Instructions to follow. Among the entries below, find all lines that include "SQLGetData" and copy them.

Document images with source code
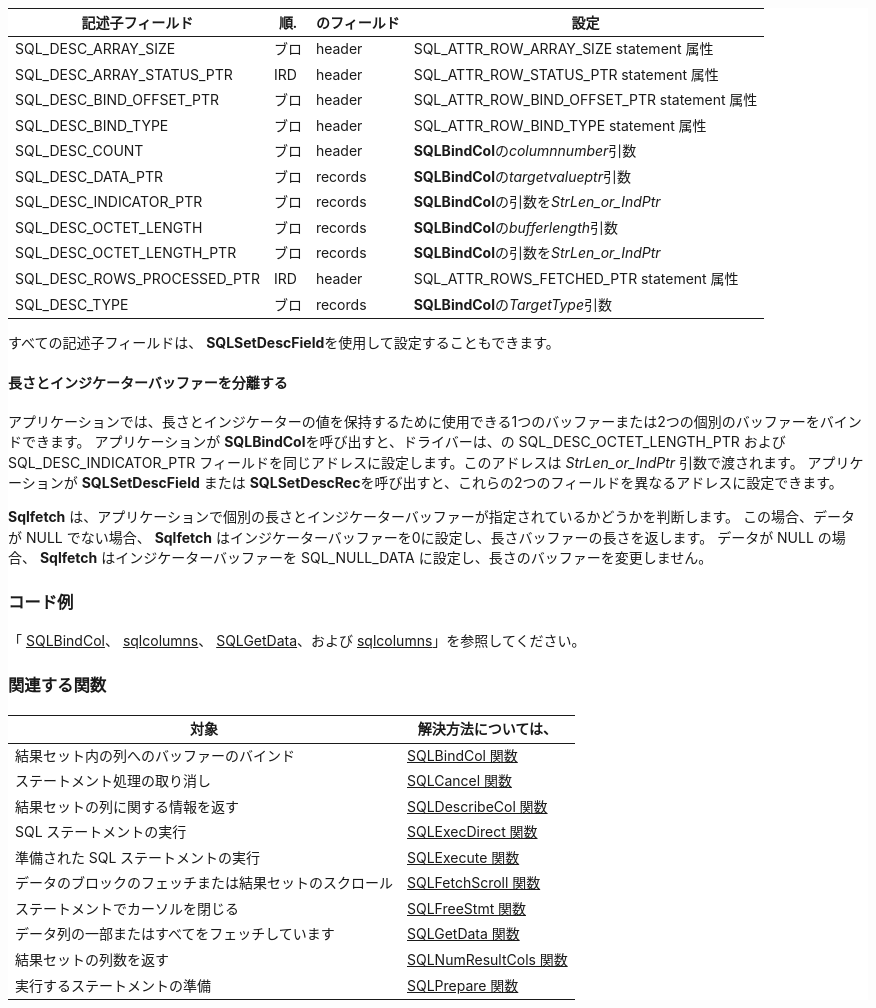 |記述子フィールド|順.|のフィールド|設定|  
|----------------------|-----------|--------------|-----------------|  
|SQL_DESC_ARRAY_SIZE|ブロ|header|SQL_ATTR_ROW_ARRAY_SIZE statement 属性|  
|SQL_DESC_ARRAY_STATUS_PTR|IRD|header|SQL_ATTR_ROW_STATUS_PTR statement 属性|  
|SQL_DESC_BIND_OFFSET_PTR|ブロ|header|SQL_ATTR_ROW_BIND_OFFSET_PTR statement 属性|  
|SQL_DESC_BIND_TYPE|ブロ|header|SQL_ATTR_ROW_BIND_TYPE statement 属性|  
|SQL_DESC_COUNT|ブロ|header|**SQLBindCol**の*columnnumber*引数|  
|SQL_DESC_DATA_PTR|ブロ|records|**SQLBindCol**の*targetvalueptr*引数|  
|SQL_DESC_INDICATOR_PTR|ブロ|records|**SQLBindCol**の引数を*StrLen_or_IndPtr*|  
|SQL_DESC_OCTET_LENGTH|ブロ|records|**SQLBindCol**の*bufferlength*引数|  
|SQL_DESC_OCTET_LENGTH_PTR|ブロ|records|**SQLBindCol**の引数を*StrLen_or_IndPtr*|  
|SQL_DESC_ROWS_PROCESSED_PTR|IRD|header|SQL_ATTR_ROWS_FETCHED_PTR statement 属性|  
|SQL_DESC_TYPE|ブロ|records|**SQLBindCol**の*TargetType*引数|  
  
 すべての記述子フィールドは、 **SQLSetDescField**を使用して設定することもできます。  
  
#### <a name="separate-length-and-indicator-buffers"></a>長さとインジケーターバッファーを分離する  
 アプリケーションでは、長さとインジケーターの値を保持するために使用できる1つのバッファーまたは2つの個別のバッファーをバインドできます。 アプリケーションが **SQLBindCol**を呼び出すと、ドライバーは、の SQL_DESC_OCTET_LENGTH_PTR および SQL_DESC_INDICATOR_PTR フィールドを同じアドレスに設定します。このアドレスは *StrLen_or_IndPtr* 引数で渡されます。 アプリケーションが **SQLSetDescField** または **SQLSetDescRec**を呼び出すと、これらの2つのフィールドを異なるアドレスに設定できます。  
  
 **Sqlfetch** は、アプリケーションで個別の長さとインジケーターバッファーが指定されているかどうかを判断します。 この場合、データが NULL でない場合、 **Sqlfetch** はインジケーターバッファーを0に設定し、長さバッファーの長さを返します。 データが NULL の場合、 **Sqlfetch** はインジケーターバッファーを SQL_NULL_DATA に設定し、長さのバッファーを変更しません。  
  
### <a name="code-example"></a>コード例  
 「 [SQLBindCol](../../../odbc/reference/syntax/sqlbindcol-function.md)、 [sqlcolumns](../../../odbc/reference/syntax/sqlcolumns-function.md)、 [SQLGetData](../../../odbc/reference/syntax/sqlgetdata-function.md)、および [sqlcolumns](../../../odbc/reference/syntax/sqlprocedures-function.md)」を参照してください。  
  
### <a name="related-functions"></a>関連する関数  
  
|対象|解決方法については、|  
|---------------------------|---------|  
|結果セット内の列へのバッファーのバインド|[SQLBindCol 関数](../../../odbc/reference/syntax/sqlbindcol-function.md)|  
|ステートメント処理の取り消し|[SQLCancel 関数](../../../odbc/reference/syntax/sqlcancel-function.md)|  
|結果セットの列に関する情報を返す|[SQLDescribeCol 関数](../../../odbc/reference/syntax/sqldescribecol-function.md)|  
|SQL ステートメントの実行|[SQLExecDirect 関数](../../../odbc/reference/syntax/sqlexecdirect-function.md)|  
|準備された SQL ステートメントの実行|[SQLExecute 関数](../../../odbc/reference/syntax/sqlexecute-function.md)|  
|データのブロックのフェッチまたは結果セットのスクロール|[SQLFetchScroll 関数](../../../odbc/reference/syntax/sqlfetchscroll-function.md)|  
|ステートメントでカーソルを閉じる|[SQLFreeStmt 関数](../../../odbc/reference/syntax/sqlfreestmt-function.md)|  
|データ列の一部またはすべてをフェッチしています|[SQLGetData 関数](../../../odbc/reference/syntax/sqlgetdata-function.md)|  
|結果セットの列数を返す|[SQLNumResultCols 関数](../../../odbc/reference/syntax/sqlnumresultcols-function.md)|  
|実行するステートメントの準備|[SQLPrepare 関数](../../../odbc/reference/syntax/sqlprepare-function.md)|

Answer space.
 「 [SQLBindCol](../../../odbc/reference/syntax/sqlbindcol-function.md)、 [sqlcolumns](../../../odbc/reference/syntax/sqlcolumns-function.md)、 [SQLGetData](../../../odbc/reference/syntax/sqlgetdata-function.md)、および [sqlcolumns](../../../odbc/reference/syntax/sqlprocedures-function.md)」を参照してください。  
|データ列の一部またはすべてをフェッチしています|[SQLGetData 関数](../../../odbc/reference/syntax/sqlgetdata-function.md)|  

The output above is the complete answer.